#### Requirement
Reproduce each record exactly, leaving out no line.

Content starts

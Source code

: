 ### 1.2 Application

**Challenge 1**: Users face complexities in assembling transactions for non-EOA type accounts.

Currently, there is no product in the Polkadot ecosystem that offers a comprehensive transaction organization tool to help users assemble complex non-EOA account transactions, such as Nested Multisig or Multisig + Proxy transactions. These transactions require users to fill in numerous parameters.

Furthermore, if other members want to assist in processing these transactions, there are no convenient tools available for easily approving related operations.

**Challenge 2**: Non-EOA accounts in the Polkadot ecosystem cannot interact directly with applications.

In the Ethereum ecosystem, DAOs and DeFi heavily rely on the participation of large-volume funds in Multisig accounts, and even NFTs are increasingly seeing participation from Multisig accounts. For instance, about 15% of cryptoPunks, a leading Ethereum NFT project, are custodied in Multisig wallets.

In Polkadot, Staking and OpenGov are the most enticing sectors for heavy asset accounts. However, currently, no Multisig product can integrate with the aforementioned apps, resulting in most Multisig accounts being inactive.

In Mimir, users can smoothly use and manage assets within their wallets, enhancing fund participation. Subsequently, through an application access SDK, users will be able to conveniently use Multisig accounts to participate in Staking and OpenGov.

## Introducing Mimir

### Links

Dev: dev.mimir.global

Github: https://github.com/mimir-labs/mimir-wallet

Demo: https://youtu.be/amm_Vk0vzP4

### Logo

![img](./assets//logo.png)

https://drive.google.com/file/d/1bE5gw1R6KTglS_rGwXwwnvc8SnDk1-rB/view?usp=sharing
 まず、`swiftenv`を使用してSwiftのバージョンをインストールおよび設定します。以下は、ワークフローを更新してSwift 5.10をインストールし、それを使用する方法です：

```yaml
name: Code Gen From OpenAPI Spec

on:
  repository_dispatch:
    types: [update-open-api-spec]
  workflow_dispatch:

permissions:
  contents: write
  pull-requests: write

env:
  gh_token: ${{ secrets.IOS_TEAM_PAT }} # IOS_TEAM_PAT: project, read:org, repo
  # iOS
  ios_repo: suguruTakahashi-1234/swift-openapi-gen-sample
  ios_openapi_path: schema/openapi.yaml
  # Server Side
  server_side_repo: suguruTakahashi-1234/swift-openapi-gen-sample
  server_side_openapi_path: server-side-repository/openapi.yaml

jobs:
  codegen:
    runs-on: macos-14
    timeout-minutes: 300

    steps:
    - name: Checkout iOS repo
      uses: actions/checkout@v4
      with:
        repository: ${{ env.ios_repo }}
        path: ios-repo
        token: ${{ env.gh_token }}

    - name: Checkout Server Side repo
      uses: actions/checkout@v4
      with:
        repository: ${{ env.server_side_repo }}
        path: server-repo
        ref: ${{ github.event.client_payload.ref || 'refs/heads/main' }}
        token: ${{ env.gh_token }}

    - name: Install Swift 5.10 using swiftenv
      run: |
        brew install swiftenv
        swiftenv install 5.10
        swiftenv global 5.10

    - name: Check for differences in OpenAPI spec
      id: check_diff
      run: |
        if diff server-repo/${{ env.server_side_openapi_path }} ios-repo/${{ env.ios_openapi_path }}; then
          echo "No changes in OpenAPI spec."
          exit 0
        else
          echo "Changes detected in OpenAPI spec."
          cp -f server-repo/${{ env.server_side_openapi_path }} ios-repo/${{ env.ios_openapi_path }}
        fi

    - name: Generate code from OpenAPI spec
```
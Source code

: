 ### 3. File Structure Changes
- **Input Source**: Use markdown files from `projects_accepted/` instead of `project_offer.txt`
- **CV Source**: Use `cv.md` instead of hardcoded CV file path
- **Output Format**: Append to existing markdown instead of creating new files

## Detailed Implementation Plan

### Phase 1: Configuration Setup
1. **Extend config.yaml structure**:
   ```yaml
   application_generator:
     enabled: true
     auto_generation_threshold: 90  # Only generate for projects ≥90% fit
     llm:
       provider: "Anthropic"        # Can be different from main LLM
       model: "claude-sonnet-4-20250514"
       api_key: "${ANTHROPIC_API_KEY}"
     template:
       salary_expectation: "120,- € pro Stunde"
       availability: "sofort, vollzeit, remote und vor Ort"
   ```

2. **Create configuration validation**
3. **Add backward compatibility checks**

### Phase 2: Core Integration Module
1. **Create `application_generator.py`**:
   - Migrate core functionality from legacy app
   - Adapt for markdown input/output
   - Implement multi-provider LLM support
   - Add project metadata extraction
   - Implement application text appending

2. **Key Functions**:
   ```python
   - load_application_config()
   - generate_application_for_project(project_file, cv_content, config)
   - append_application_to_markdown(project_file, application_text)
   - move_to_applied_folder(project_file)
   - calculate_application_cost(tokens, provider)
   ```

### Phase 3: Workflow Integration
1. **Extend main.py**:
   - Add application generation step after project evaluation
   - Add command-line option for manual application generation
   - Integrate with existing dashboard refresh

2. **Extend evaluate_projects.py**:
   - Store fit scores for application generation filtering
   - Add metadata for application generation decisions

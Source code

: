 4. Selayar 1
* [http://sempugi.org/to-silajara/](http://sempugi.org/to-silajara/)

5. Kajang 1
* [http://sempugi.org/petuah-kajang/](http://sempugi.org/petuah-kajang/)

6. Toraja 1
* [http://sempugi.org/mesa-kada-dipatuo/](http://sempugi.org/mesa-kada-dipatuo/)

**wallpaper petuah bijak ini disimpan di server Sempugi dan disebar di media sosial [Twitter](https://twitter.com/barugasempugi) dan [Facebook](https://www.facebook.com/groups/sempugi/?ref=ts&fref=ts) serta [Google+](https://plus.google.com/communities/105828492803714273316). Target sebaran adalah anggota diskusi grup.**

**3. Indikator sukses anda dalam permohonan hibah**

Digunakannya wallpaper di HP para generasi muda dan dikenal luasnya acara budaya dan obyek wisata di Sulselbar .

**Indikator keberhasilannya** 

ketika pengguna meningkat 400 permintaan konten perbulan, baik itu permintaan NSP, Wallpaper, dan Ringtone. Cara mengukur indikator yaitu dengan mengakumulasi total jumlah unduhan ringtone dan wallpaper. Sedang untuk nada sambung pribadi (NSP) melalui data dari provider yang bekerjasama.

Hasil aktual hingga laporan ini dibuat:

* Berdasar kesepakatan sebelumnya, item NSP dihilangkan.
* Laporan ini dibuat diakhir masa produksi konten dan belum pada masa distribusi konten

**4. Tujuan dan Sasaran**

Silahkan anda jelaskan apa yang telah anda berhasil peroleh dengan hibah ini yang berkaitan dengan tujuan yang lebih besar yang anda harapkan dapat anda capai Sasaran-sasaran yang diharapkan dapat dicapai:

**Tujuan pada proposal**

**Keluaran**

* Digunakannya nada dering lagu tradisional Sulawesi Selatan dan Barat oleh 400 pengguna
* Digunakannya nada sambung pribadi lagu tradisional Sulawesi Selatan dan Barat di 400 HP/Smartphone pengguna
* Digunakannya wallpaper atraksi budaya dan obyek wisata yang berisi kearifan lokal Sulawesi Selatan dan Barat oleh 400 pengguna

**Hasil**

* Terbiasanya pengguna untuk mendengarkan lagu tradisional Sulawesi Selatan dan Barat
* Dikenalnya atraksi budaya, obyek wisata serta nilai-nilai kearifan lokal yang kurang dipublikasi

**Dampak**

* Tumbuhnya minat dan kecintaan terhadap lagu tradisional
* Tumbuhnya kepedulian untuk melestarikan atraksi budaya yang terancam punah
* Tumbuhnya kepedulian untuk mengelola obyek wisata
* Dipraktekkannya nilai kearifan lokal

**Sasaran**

Content ends

#### Reply
Source code

: ### 1.2 Application

**Challenge 1**: Users face complexities in assembling transactions for non-EOA type accounts.

Currently, there is no product in the Polkadot ecosystem that offers a comprehensive transaction organization tool to help users assemble complex non-EOA account transactions, such as Nested Multisig or Multisig + Proxy transactions. These transactions require users to fill in numerous parameters.

Furthermore, if other members want to assist in processing these transactions, there are no convenient tools available for easily approving related operations.

**Challenge 2**: Non-EOA accounts in the Polkadot ecosystem cannot interact directly with applications.

In the Ethereum ecosystem, DAOs and DeFi heavily rely on the participation of large-volume funds in Multisig accounts, and even NFTs are increasingly seeing participation from Multisig accounts. For instance, about 15% of cryptoPunks, a leading Ethereum NFT project, are custodied in Multisig wallets.

In Polkadot, Staking and OpenGov are the most enticing sectors for heavy asset accounts. However, currently, no Multisig product can integrate with the aforementioned apps, resulting in most Multisig accounts being inactive.

In Mimir, users can smoothly use and manage assets within their wallets, enhancing fund participation. Subsequently, through an application access SDK, users will be able to conveniently use Multisig accounts to participate in Staking and OpenGov.

## Introducing Mimir

### Links

Dev: dev.mimir.global

Github: https://github.com/mimir-labs/mimir-wallet

Demo: https://youtu.be/amm_Vk0vzP4

### Logo

![img](./assets//logo.png)

https://drive.google.com/file/d/1bE5gw1R6KTglS_rGwXwwnvc8SnDk1-rB/view?usp=sharing
 まず、`swiftenv`を使用してSwiftのバージョンをインストールおよび設定します。以下は、ワークフローを更新してSwift 5.10をインストールし、それを使用する方法です：

```yaml
name: Code Gen From OpenAPI Spec

on:
  repository_dispatch:
    types: [update-open-api-spec]
  workflow_dispatch:

permissions:
  contents: write
  pull-requests: write

env:
  gh_token: ${{ secrets.IOS_TEAM_PAT }} # IOS_TEAM_PAT: project, read:org, repo
  # iOS
  ios_repo: suguruTakahashi-1234/swift-openapi-gen-sample
  ios_openapi_path: schema/openapi.yaml
  # Server Side
  server_side_repo: suguruTakahashi-1234/swift-openapi-gen-sample
  server_side_openapi_path: server-side-repository/openapi.yaml

jobs:
  codegen:
    runs-on: macos-14
    timeout-minutes: 300

    steps:
    - name: Checkout iOS repo
      uses: actions/checkout@v4
      with:
        repository: ${{ env.ios_repo }}
        path: ios-repo
        token: ${{ env.gh_token }}

    - name: Checkout Server Side repo
      uses: actions/checkout@v4
      with:
        repository: ${{ env.server_side_repo }}
        path: server-repo
        ref: ${{ github.event.client_payload.ref || 'refs/heads/main' }}
        token: ${{ env.gh_token }}

    - name: Install Swift 5.10 using swiftenv
      run: |
        brew install swiftenv
        swiftenv install 5.10
        swiftenv global 5.10

    - name: Check for differences in OpenAPI spec
      id: check_diff
      run: |
        if diff server-repo/${{ env.server_side_openapi_path }} ios-repo/${{ env.ios_openapi_path }}; then
          echo "No changes in OpenAPI spec."
          exit 0
        else
          echo "Changes detected in OpenAPI spec."
          cp -f server-repo/${{ env.server_side_openapi_path }} ios-repo/${{ env.ios_openapi_path }}
        fi

    - name: Generate code from OpenAPI spec
```
Source code

: ### 3. File Structure Changes
- **Input Source**: Use markdown files from `projects_accepted/` instead of `project_offer.txt`
- **CV Source**: Use `cv.md` instead of hardcoded CV file path
- **Output Format**: Append to existing markdown instead of creating new files

## Detailed Implementation Plan

### Phase 1: Configuration Setup
1. **Extend config.yaml structure**:
   ```yaml
   application_generator:
     enabled: true
     auto_generation_threshold: 90  # Only generate for projects ≥90% fit
     llm:
       provider: "Anthropic"        # Can be different from main LLM
       model: "claude-sonnet-4-20250514"
       api_key: "${ANTHROPIC_API_KEY}"
     template:
       salary_expectation: "120,- € pro Stunde"
       availability: "sofort, vollzeit, remote und vor Ort"
   ```

2. **Create configuration validation**
3. **Add backward compatibility checks**

### Phase 2: Core Integration Module
1. **Create `application_generator.py`**:
   - Migrate core functionality from legacy app
   - Adapt for markdown input/output
   - Implement multi-provider LLM support
   - Add project metadata extraction
   - Implement application text appending

2. **Key Functions**:
   ```python
   - load_application_config()
   - generate_application_for_project(project_file, cv_content, config)
   - append_application_to_markdown(project_file, application_text)
   - move_to_applied_folder(project_file)
   - calculate_application_cost(tokens, provider)
   ```

### Phase 3: Workflow Integration
1. **Extend main.py**:
   - Add application generation step after project evaluation
   - Add command-line option for manual application generation
   - Integrate with existing dashboard refresh

2. **Extend evaluate_projects.py**:
   - Store fit scores for application generation filtering
   - Add metadata for application generation decisions

Source code

: 4. Selayar 1
* [http://sempugi.org/to-silajara/](http://sempugi.org/to-silajara/)

5. Kajang 1
* [http://sempugi.org/petuah-kajang/](http://sempugi.org/petuah-kajang/)

6. Toraja 1
* [http://sempugi.org/mesa-kada-dipatuo/](http://sempugi.org/mesa-kada-dipatuo/)

**wallpaper petuah bijak ini disimpan di server Sempugi dan disebar di media sosial [Twitter](https://twitter.com/barugasempugi) dan [Facebook](https://www.facebook.com/groups/sempugi/?ref=ts&fref=ts) serta [Google+](https://plus.google.com/communities/105828492803714273316). Target sebaran adalah anggota diskusi grup.**

**3. Indikator sukses anda dalam permohonan hibah**

Digunakannya wallpaper di HP para generasi muda dan dikenal luasnya acara budaya dan obyek wisata di Sulselbar .

**Indikator keberhasilannya** 

ketika pengguna meningkat 400 permintaan konten perbulan, baik itu permintaan NSP, Wallpaper, dan Ringtone. Cara mengukur indikator yaitu dengan mengakumulasi total jumlah unduhan ringtone dan wallpaper. Sedang untuk nada sambung pribadi (NSP) melalui data dari provider yang bekerjasama.

Hasil aktual hingga laporan ini dibuat:

* Berdasar kesepakatan sebelumnya, item NSP dihilangkan.
* Laporan ini dibuat diakhir masa produksi konten dan belum pada masa distribusi konten

**4. Tujuan dan Sasaran**

Silahkan anda jelaskan apa yang telah anda berhasil peroleh dengan hibah ini yang berkaitan dengan tujuan yang lebih besar yang anda harapkan dapat anda capai Sasaran-sasaran yang diharapkan dapat dicapai:

**Tujuan pada proposal**

**Keluaran**

* Digunakannya nada dering lagu tradisional Sulawesi Selatan dan Barat oleh 400 pengguna
* Digunakannya nada sambung pribadi lagu tradisional Sulawesi Selatan dan Barat di 400 HP/Smartphone pengguna
* Digunakannya wallpaper atraksi budaya dan obyek wisata yang berisi kearifan lokal Sulawesi Selatan dan Barat oleh 400 pengguna

**Hasil**

* Terbiasanya pengguna untuk mendengarkan lagu tradisional Sulawesi Selatan dan Barat
* Dikenalnya atraksi budaya, obyek wisata serta nilai-nilai kearifan lokal yang kurang dipublikasi

**Dampak**

* Tumbuhnya minat dan kecintaan terhadap lagu tradisional
* Tumbuhnya kepedulian untuk melestarikan atraksi budaya yang terancam punah
* Tumbuhnya kepedulian untuk mengelola obyek wisata
* Dipraktekkannya nilai kearifan lokal

**Sasaran**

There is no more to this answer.